Records for the task:
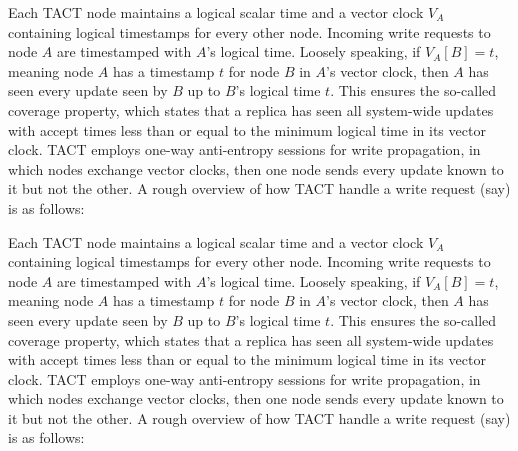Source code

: Each TACT node maintains a logical scalar time and a vector clock $V_A$ containing logical timestamps for every other node. Incoming write requests to node $A$ are timestamped with $A$'s logical time. Loosely speaking, if $V_A[B]=t$, meaning node $A$ has a timestamp $t$ for node $B$ in $A$'s vector clock, then $A$ has seen every update seen by $B$ up to $B$'s logical time $t$. This ensures the so-called coverage property, which states that a replica has seen all system-wide updates with accept times less than or equal to the minimum logical time in its vector clock. TACT employs one-way anti-entropy sessions for write propagation, in which nodes exchange vector clocks, then one node sends every update known to it but not the other. A rough overview of how TACT handle a write request (say) is as follows:

Each TACT node maintains a logical scalar time and a vector clock $V_A$ containing logical timestamps for every other node. Incoming write requests to node $A$ are timestamped with $A$'s logical time. Loosely speaking, if $V_A[B]=t$, meaning node $A$ has a timestamp $t$ for node $B$ in $A$'s vector clock, then $A$ has seen every update seen by $B$ up to $B$'s logical time $t$. This ensures the so-called coverage property, which states that a replica has seen all system-wide updates with accept times less than or equal to the minimum logical time in its vector clock. TACT employs one-way anti-entropy sessions for write propagation, in which nodes exchange vector clocks, then one node sends every update known to it but not the other. A rough overview of how TACT handle a write request (say) is as follows:
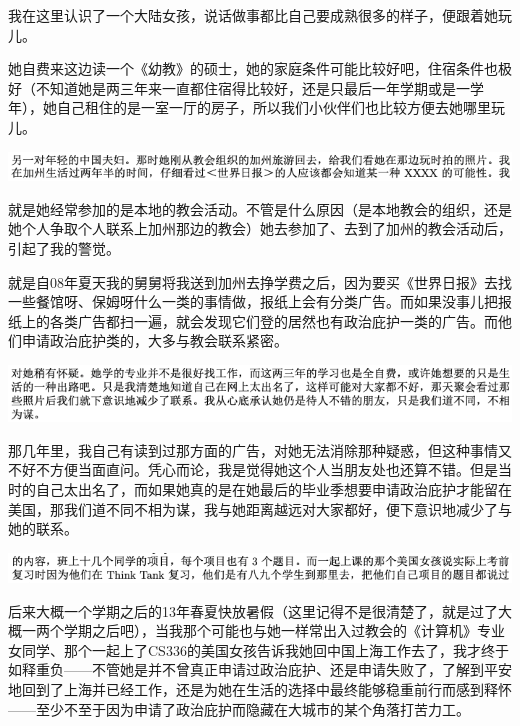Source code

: \documentclass[9pt, b5paper]{article}
\begin{document}
我在这里认识了一个大陆女孩，说话做事都比自己要成熟很多的样子，便跟着她玩儿。 

她自费来这边读一个《幼教》的硕士，她的家庭条件可能比较好吧，住宿条件也极好（不知道她是两三年来一直都住宿得比较好，还是只最后一年学期或是一学年），她自己租住的是一室一厅的房子，所以我们小伙伴们也比较方便去她哪里玩儿。 

\begin{center}
\includegraphics[width=.9\linewidth]{./pic/backups_plans_20210502_153959.png}
\end{center}

就是她经常参加的是本地的教会活动。不管是什么原因（是本地教会的组织，还是她个人争取个人联系上加州那边的教会）她去参加了、去到了加州的教会活动后，引起了我的警觉。

就是自08年夏天我的舅舅将我送到加州去挣学费之后，因为要买《世界日报》去找一些餐馆呀、保姆呀什么一类的事情做，报纸上会有分类广告。而如果没事儿把报纸上的各类广告都扫一遍，就会发现它们登的居然也有政治庇护一类的广告。而他们申请政治庇护类的，大多与教会联系紧密。 

\begin{center}
\includegraphics[width=.9\linewidth]{./pic/backups_plans_20210502_154458.png}
\end{center}

那几年里，我自己有读到过那方面的广告，对她无法消除那种疑惑，但这种事情又不好不方便当面直问。凭心而论，我是觉得她这个人当朋友处也还算不错。但是当时的自己太出名了，而如果她真的是在她最后的毕业季想要申请政治庇护才能留在美国，那我们道不同不相为谋，我与她距离越远对大家都好，便下意识地减少了与她的联系。

\begin{center}
\includegraphics[width=.9\linewidth]{./pic/backups_plans_20210502_155228.png}
\end{center}

后来大概一个学期之后的13年春夏快放暑假（这里记得不是很清楚了，就是过了大概一两个学期之后吧），当我那个可能也与她一样常出入过教会的《计算机》专业女同学、那个一起上了CS336的美国女孩告诉我她回中国上海工作去了，我才终于如释重负——不管她是并不曾真正申请过政治庇护、还是申请失败了，了解到平安地回到了上海并已经工作，还是为她在生活的选择中最终能够稳重前行而感到释怀——至少不至于因为申请了政治庇护而隐藏在大城市的某个角落打苦力工。
\end{document}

What to produce: Search the entries for the string "linewidth" and collect each line that has it.

Response:
\includegraphics[width=.9\linewidth]{./pic/backups_plans_20210502_153959.png}
\includegraphics[width=.9\linewidth]{./pic/backups_plans_20210502_154458.png}
\includegraphics[width=.9\linewidth]{./pic/backups_plans_20210502_155228.png}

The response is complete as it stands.